— TO DO —
This exercise calls for every line of the listing below that contains the word "endpoint".

— DATA SHOWN —
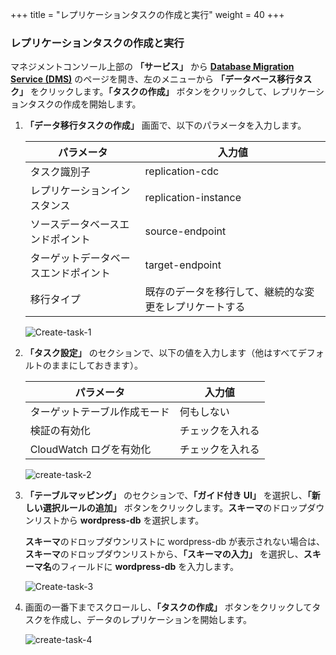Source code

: +++
title = "レプリケーションタスクの作成と実行"
weight = 40
+++

### レプリケーションタスクの作成と実行

マネジメントコンソール上部の **「サービス」** から **<a href="https://console.aws.amazon.com/dms/v2/home?region=us-west-2" target="_blank">Database Migration Service (DMS)</a>** のページを開き、左のメニューから **「データベース移行タスク」** をクリックします。**「タスクの作成」** ボタンをクリックして、レプリケーションタスクの作成を開始します。

1. **「データ移行タスクの作成」** 画面で、以下のパラメータを入力します。

    | パラメータ               | 入力値                                               |
    | ---------------------- | --------------------------------------------------- |
    | タスク識別子             | replication-cdc                                     |
    | レプリケーションインスタンス   | replication-instance                             |
    | ソースデータベースエンドポイント        | source-endpoint                          |
    | ターゲットデータベースエンドポイント        | target-endpoint                       |
    | 移行タイプ         | 既存のデータを移行して、継続的な変更をレプリケートする              |
    
    ![Create-task-1](/db-mig/Create-task-1.ja.png)

2. **「タスク設定」** のセクションで、以下の値を入力します（他はすべてデフォルトのままにしておきます）。

    | パラメータ              | 入力値                                               |
    | ---------------------- | --------------------------------------------------- |
    | ターゲットテーブル作成モード          |  何もしない          |
    | 検証の有効化      | チェックを入れる                                             |                 
    | CloudWatch ログを有効化 | チェックを入れる                                             |
    
    ![create-task-2](/db-mig/create-task-2.ja.png)
    
3. **「テーブルマッピング」** のセクションで、**「ガイド付き UI」** を選択し、**「新しい選択ルールの追加」** ボタンをクリックします。**スキーマ**のドロップダウンリストから **wordpress-db** を選択します。

    **スキーマ**のドロップダウンリストに wordpress-db が表示されない場合は、**スキーマ**のドロップダウンリストから、**「スキーマの入力」** を選択し、**スキーマ名**のフィールドに **wordpress-db** を入力します。
    
    ![Create-task-3](/db-mig/Create-task-3.ja.png)

4. 画面の一番下までスクロールし、**「タスクの作成」** ボタンをクリックしてタスクを作成し、データのレプリケーションを開始します。

    ![create-task-4](/db-mig/create-task-4.ja.png)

— WORKED SOLUTION —
    | ソースデータベースエンドポイント        | source-endpoint                          |
    | ターゲットデータベースエンドポイント        | target-endpoint                       |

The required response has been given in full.